:: WHAT THIS TASK INVOLVES ::
Write out every entry exactly as given, but omit the pictures.

:: DATA SECTION ::
----------
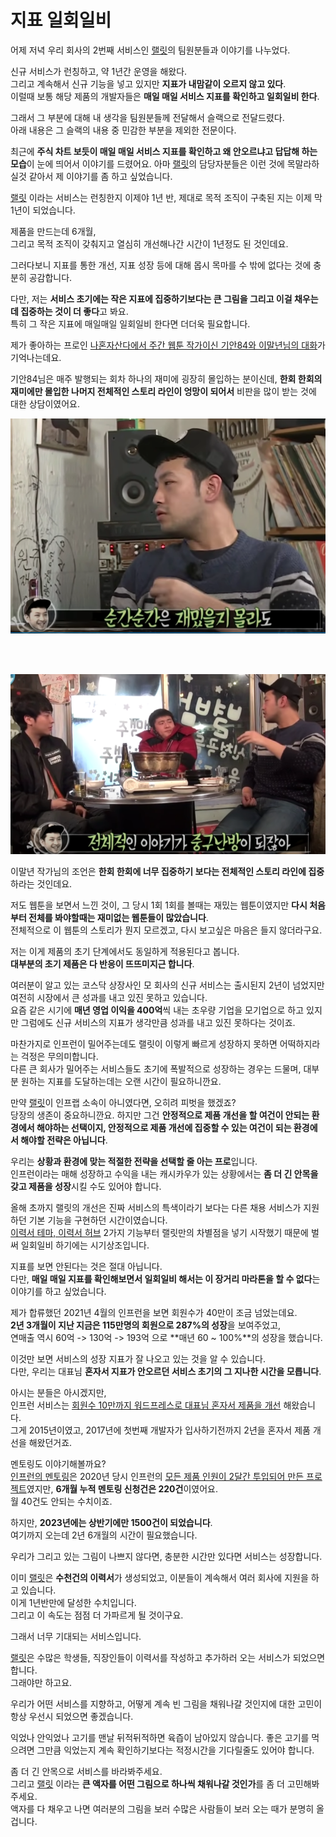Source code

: # 지표 일회일비

어제 저녁 우리 회사의 2번째 서비스인 [랠릿](https://www.rallit.com/hub)의 팀원분들과 이야기를 나누었다.  
  
신규 서비스가 런칭하고, 약 1년간 운영을 해왔다.  
그리고 계속해서 신규 기능을 넣고 있지만 **지표가 내맘같이 오르지 않고 있다**.  
이럴때 보통 해당 제품의 개발자들은 **매일 매일 서비스 지표를 확인하고 일회일비 한다**.  
  
그래서 그 부분에 대해 내 생각을 팀원분들께 전달해서 슬랙으로 전달드렸다.  
아래 내용은 그 슬랙의 내용 중 민감한 부분을 제외한 전문이다.
  


최근에 **주식 차트 보듯이 매일 매일 서비스 지표를 확인하고 왜 안오르냐고 답답해 하는 모습**이 눈에 띄어서 이야기를 드렸어요.
아마 [랠릿](https://www.rallit.com/hub)의 담당자분들은 이런 것에 목말라하실것 같아서 제 이야기를 좀 하고 싶었습니다.

[랠릿](https://www.rallit.com/hub) 이라는 서비스는 런칭한지 이제야 1년 반, 제대로 목적 조직이 구축된 지는 이제 막 1년이 되었습니다.  

제품을 만드는데 6개월,  
그리고 목적 조직이 갖춰지고 열심히 개선해나간 시간이 1년정도 된 것인데요.  

그러다보니 지표를 통한 개선, 지표 성장 등에 대해 몹시 목마를 수 밖에 없다는 것에 충분히 공감합니다.  
  
다만, 저는 **서비스 초기에는 작은 지표에 집중하기보다는 큰 그림을 그리고 이걸 채우는데 집중하는 것이 더 좋다**고 봐요.  
특히 그 작은 지표에 매일매일 일회일비 한다면 더더욱 필요합니다.  
  
제가 좋아하는 프로인 [나혼자산다에서 주간 웹툰 작가이신 기안84와 이말년님의 대화](https://www.youtube.com/watch?v=2QbXTinRDjc)가 기억나는데요.  
  
기안84님은 매주 발행되는 회차 하나의 재미에 굉장히 몰입하는 분이신데, **한회 한회의 재미에만 몰입한 나머지 전체적인 스토리 라인이 엉망이 되어서** 비판을 많이 받는 것에 대한 상담이였어요.

![1](./images/1.png)

<br/><br/>

![2](./images/2.png)


이말년 작가님의 조언은 **한회 한회에 너무 집중하기 보다는 전체적인 스토리 라인에 집중**하라는 것인데요.  

저도 웹툰을 보면서 느낀 것이, 그 당시 1회 1회를 볼때는 재밌는 웹툰이였지만 **다시 처음부터 전체를 봐야할때는 재미없는 웹툰들이 많았습니다**.  
전체적으로 이 웹툰의 스토리가 뭔지 모르겠고, 다시 보고싶은 마음은 들지 않더라구요.

저는 이게 제품의 초기 단계에서도 동일하게 적용된다고 봅니다.  
**대부분의 초기 제품은 다 반응이 뜨뜨미지근 합니다**.  

여러분이 알고 있는 코스닥 상장사인 모 회사의 신규 서비스는 출시된지 2년이 넘었지만 여전히 시장에서 큰 성과를 내고 있진 못하고 있습니다.  
요즘 같은 시기에 **매년 영업 이익을 400억**씩 내는 초우량 기업을 모기업으로 하고 있지만 그럼에도 신규 서비스의 지표가 생각만큼 성과를 내고 있진 못하다는 것이죠.  

  
마찬가지로 인프런이 밀어주는데도 랠릿이 이렇게 빠르게 성장하지 못하면 어떡하지라는 걱정은 무의미합니다.  
다른 큰 회사가 밀어주는 서비스들도 초기에 폭발적으로 성장하는 경우는 드물며, 대부분 원하는 지표를 도달하는데는 오랜 시간이 필요하니깐요.  
  
만약 [랠릿](https://www.rallit.com/hub)이 인프랩 소속이 아니였다면, 오히려 피벗을 했겠죠?  
당장의 생존이 중요하니깐요.
하지만 그건 **안정적으로 제품 개선을 할 여건이 안되는 환경에서 해야하는 선택이지, 안정적으로 제품 개선에 집중할 수 있는 여건이 되는 환경에서 해야할 전략은 아닙니다**.  
  
우리는 **상황과 환경에 맞는 적절한 전략을 선택할 줄 아는 프로**입니다.  
인프런이라는 매해 성장하고 수익을 내는 캐시카우가 있는 상황에서는 **좀 더 긴 안목을 갖고 제품을 성장**시킬 수도 있어야 합니다.  
  
올해 초까지 랠릿의 개선은 진짜 서비스의 특색이라기 보다는 다른 채용 서비스가 지원하던 기본 기능을 구현하던 시간이였습니다.  
[이력서 테마, 이력서 허브](https://www.rallit.com/feed) 2가지 기능부터 랠릿만의 차별점을 넣기 시작했기 때문에 벌써 일회일비 하기에는 시기상조입니다.  
  
지표를 보면 안된다는 것은 절대 아닙니다.  
다만, **매일 매일 지표를 확인해보면서 일회일비 해서는 이 장거리 마라톤을 할 수 없다**는 이야기를 하고 싶었습니다.

제가 합류했던 2021년 4월의 인프런을 보면 회원수가 40만이 조금 넘었는데요.  
**2년 3개월이 지난 지금은 115만명의 회원으로 287%의 성장**을 보여주었고,  
연매출 역시 60억 -> 130억 -> 193억 으로 **매년 60 ~ 100%**의 성장을 했습니다.  
  
이것만 보면 서비스의 성장 지표가 잘 나오고 있는 것을 알 수 있습니다.  
다만, 우리는 대표님 **혼자서 지표가 안오르던 서비스 초기의 그 지나한 시간을 모릅니다**.  
  
아시는 분들은 아시겠지만,  
인프런 서비스는 [회원수 10만까지 워드프레스로 대표님 혼자서 제품을 개선](https://www.hyungjoo.me/%EA%B5%AD%EB%AF%BC%EB%8C%80-%EB%B0%9C%ED%91%9C-%EC%9D%B8%ED%94%84%EB%9E%A9/) 해왔습니다.  
그게 2015년이였고, 2017년에 첫번째 개발자가 입사하기전까지 2년을 혼자서 제품 개선을 해왔던거죠.  
  
멘토링도 이야기해볼까요?  
[인프런의 멘토링](https://www.inflearn.com/mentors)은 2020년 당시 인프런의 [모든 제품 인원이 2달간 투입되어 만든 프로젝트](https://www.inflearn.com/pages/weekly-inflearn-19)였지만, **6개월 누적 멘토링 신청건은 220건**이였어요.  
월 40건도 안되는 수치이죠.
 
하지만, **2023년에는 상반기에만 1500건이 되었습니다**.  
여기까지 오는데 2년 6개월의 시간이 필요했습니다.

우리가 그리고 있는 그림이 나쁘지 않다면, 충분한 시간만 있다면 서비스는 성장합니다.  
  
이미 [랠릿](https://www.rallit.com/hub)은 **수천건의 이력서**가 생성되었고, 이분들이 계속해서 여러 회사에 지원을 하고 있습니다.    
이게 1년반만에 달성한 수치입니다.  
그리고 이 속도는 점점 더 가파르게 될 것이구요.  

그래서 너무 기대되는 서비스입니다.  

[랠릿](https://www.rallit.com/hub)은 수많은 학생들, 직장인들이 이력서를 작성하고 추가하러 오는 서비스가 되었으면 합니다.  
그래야만 하고요.  

우리가 어떤 서비스를 지향하고, 어떻게 계속 빈 그림을 채워나갈 것인지에 대한 고민이 항상 우선시 되었으면 좋겠습니다.  

익었나 안익었나 고기를 맨날 뒤적뒤적하면 육즙이 남아있지 않습니다.
좋은 고기를 먹으려면 그만큼 익었는지 계속 확인하기보다는 적정시간을 기다릴줄도 있어야 합니다.  
 
좀 더 긴 안목으로 서비스를 바라봐주세요.  
그리고 [랠릿](https://www.rallit.com/hub) 이라는 **큰 액자를 어떤 그림으로 하나씩 채워나갈 것인가**를 좀 더 고민해봐주세요.  
액자를 다 채우고 나면 여러분의 그림을 보러 수많은 사람들이 보러 오는 때가 분명히 올겁니다.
----------
:: OUTPUT OF THE TASK ::
Source code

: # 지표 일회일비

어제 저녁 우리 회사의 2번째 서비스인 [랠릿](https://www.rallit.com/hub)의 팀원분들과 이야기를 나누었다.  
  
신규 서비스가 런칭하고, 약 1년간 운영을 해왔다.  
그리고 계속해서 신규 기능을 넣고 있지만 **지표가 내맘같이 오르지 않고 있다**.  
이럴때 보통 해당 제품의 개발자들은 **매일 매일 서비스 지표를 확인하고 일회일비 한다**.  
  
그래서 그 부분에 대해 내 생각을 팀원분들께 전달해서 슬랙으로 전달드렸다.  
아래 내용은 그 슬랙의 내용 중 민감한 부분을 제외한 전문이다.
  


최근에 **주식 차트 보듯이 매일 매일 서비스 지표를 확인하고 왜 안오르냐고 답답해 하는 모습**이 눈에 띄어서 이야기를 드렸어요.
아마 [랠릿](https://www.rallit.com/hub)의 담당자분들은 이런 것에 목말라하실것 같아서 제 이야기를 좀 하고 싶었습니다.

[랠릿](https://www.rallit.com/hub) 이라는 서비스는 런칭한지 이제야 1년 반, 제대로 목적 조직이 구축된 지는 이제 막 1년이 되었습니다.  

제품을 만드는데 6개월,  
그리고 목적 조직이 갖춰지고 열심히 개선해나간 시간이 1년정도 된 것인데요.  

그러다보니 지표를 통한 개선, 지표 성장 등에 대해 몹시 목마를 수 밖에 없다는 것에 충분히 공감합니다.  
  
다만, 저는 **서비스 초기에는 작은 지표에 집중하기보다는 큰 그림을 그리고 이걸 채우는데 집중하는 것이 더 좋다**고 봐요.  
특히 그 작은 지표에 매일매일 일회일비 한다면 더더욱 필요합니다.  
  
제가 좋아하는 프로인 [나혼자산다에서 주간 웹툰 작가이신 기안84와 이말년님의 대화](https://www.youtube.com/watch?v=2QbXTinRDjc)가 기억나는데요.  
  
기안84님은 매주 발행되는 회차 하나의 재미에 굉장히 몰입하는 분이신데, **한회 한회의 재미에만 몰입한 나머지 전체적인 스토리 라인이 엉망이 되어서** 비판을 많이 받는 것에 대한 상담이였어요.

![1](./images/1.png)

<br/><br/>

![2](./images/2.png)


이말년 작가님의 조언은 **한회 한회에 너무 집중하기 보다는 전체적인 스토리 라인에 집중**하라는 것인데요.  

저도 웹툰을 보면서 느낀 것이, 그 당시 1회 1회를 볼때는 재밌는 웹툰이였지만 **다시 처음부터 전체를 봐야할때는 재미없는 웹툰들이 많았습니다**.  
전체적으로 이 웹툰의 스토리가 뭔지 모르겠고, 다시 보고싶은 마음은 들지 않더라구요.

저는 이게 제품의 초기 단계에서도 동일하게 적용된다고 봅니다.  
**대부분의 초기 제품은 다 반응이 뜨뜨미지근 합니다**.  

여러분이 알고 있는 코스닥 상장사인 모 회사의 신규 서비스는 출시된지 2년이 넘었지만 여전히 시장에서 큰 성과를 내고 있진 못하고 있습니다.  
요즘 같은 시기에 **매년 영업 이익을 400억**씩 내는 초우량 기업을 모기업으로 하고 있지만 그럼에도 신규 서비스의 지표가 생각만큼 성과를 내고 있진 못하다는 것이죠.  

  
마찬가지로 인프런이 밀어주는데도 랠릿이 이렇게 빠르게 성장하지 못하면 어떡하지라는 걱정은 무의미합니다.  
다른 큰 회사가 밀어주는 서비스들도 초기에 폭발적으로 성장하는 경우는 드물며, 대부분 원하는 지표를 도달하는데는 오랜 시간이 필요하니깐요.  
  
만약 [랠릿](https://www.rallit.com/hub)이 인프랩 소속이 아니였다면, 오히려 피벗을 했겠죠?  
당장의 생존이 중요하니깐요.
하지만 그건 **안정적으로 제품 개선을 할 여건이 안되는 환경에서 해야하는 선택이지, 안정적으로 제품 개선에 집중할 수 있는 여건이 되는 환경에서 해야할 전략은 아닙니다**.  
  
우리는 **상황과 환경에 맞는 적절한 전략을 선택할 줄 아는 프로**입니다.  
인프런이라는 매해 성장하고 수익을 내는 캐시카우가 있는 상황에서는 **좀 더 긴 안목을 갖고 제품을 성장**시킬 수도 있어야 합니다.  
  
올해 초까지 랠릿의 개선은 진짜 서비스의 특색이라기 보다는 다른 채용 서비스가 지원하던 기본 기능을 구현하던 시간이였습니다.  
[이력서 테마, 이력서 허브](https://www.rallit.com/feed) 2가지 기능부터 랠릿만의 차별점을 넣기 시작했기 때문에 벌써 일회일비 하기에는 시기상조입니다.  
  
지표를 보면 안된다는 것은 절대 아닙니다.  
다만, **매일 매일 지표를 확인해보면서 일회일비 해서는 이 장거리 마라톤을 할 수 없다**는 이야기를 하고 싶었습니다.

제가 합류했던 2021년 4월의 인프런을 보면 회원수가 40만이 조금 넘었는데요.  
**2년 3개월이 지난 지금은 115만명의 회원으로 287%의 성장**을 보여주었고,  
연매출 역시 60억 -> 130억 -> 193억 으로 **매년 60 ~ 100%**의 성장을 했습니다.  
  
이것만 보면 서비스의 성장 지표가 잘 나오고 있는 것을 알 수 있습니다.  
다만, 우리는 대표님 **혼자서 지표가 안오르던 서비스 초기의 그 지나한 시간을 모릅니다**.  
  
아시는 분들은 아시겠지만,  
인프런 서비스는 [회원수 10만까지 워드프레스로 대표님 혼자서 제품을 개선](https://www.hyungjoo.me/%EA%B5%AD%EB%AF%BC%EB%8C%80-%EB%B0%9C%ED%91%9C-%EC%9D%B8%ED%94%84%EB%9E%A9/) 해왔습니다.  
그게 2015년이였고, 2017년에 첫번째 개발자가 입사하기전까지 2년을 혼자서 제품 개선을 해왔던거죠.  
  
멘토링도 이야기해볼까요?  
[인프런의 멘토링](https://www.inflearn.com/mentors)은 2020년 당시 인프런의 [모든 제품 인원이 2달간 투입되어 만든 프로젝트](https://www.inflearn.com/pages/weekly-inflearn-19)였지만, **6개월 누적 멘토링 신청건은 220건**이였어요.  
월 40건도 안되는 수치이죠.
 
하지만, **2023년에는 상반기에만 1500건이 되었습니다**.  
여기까지 오는데 2년 6개월의 시간이 필요했습니다.

우리가 그리고 있는 그림이 나쁘지 않다면, 충분한 시간만 있다면 서비스는 성장합니다.  
  
이미 [랠릿](https://www.rallit.com/hub)은 **수천건의 이력서**가 생성되었고, 이분들이 계속해서 여러 회사에 지원을 하고 있습니다.    
이게 1년반만에 달성한 수치입니다.  
그리고 이 속도는 점점 더 가파르게 될 것이구요.  

그래서 너무 기대되는 서비스입니다.  

[랠릿](https://www.rallit.com/hub)은 수많은 학생들, 직장인들이 이력서를 작성하고 추가하러 오는 서비스가 되었으면 합니다.  
그래야만 하고요.  

우리가 어떤 서비스를 지향하고, 어떻게 계속 빈 그림을 채워나갈 것인지에 대한 고민이 항상 우선시 되었으면 좋겠습니다.  

익었나 안익었나 고기를 맨날 뒤적뒤적하면 육즙이 남아있지 않습니다.
좋은 고기를 먹으려면 그만큼 익었는지 계속 확인하기보다는 적정시간을 기다릴줄도 있어야 합니다.  
 
좀 더 긴 안목으로 서비스를 바라봐주세요.  
그리고 [랠릿](https://www.rallit.com/hub) 이라는 **큰 액자를 어떤 그림으로 하나씩 채워나갈 것인가**를 좀 더 고민해봐주세요.  
액자를 다 채우고 나면 여러분의 그림을 보러 수많은 사람들이 보러 오는 때가 분명히 올겁니다.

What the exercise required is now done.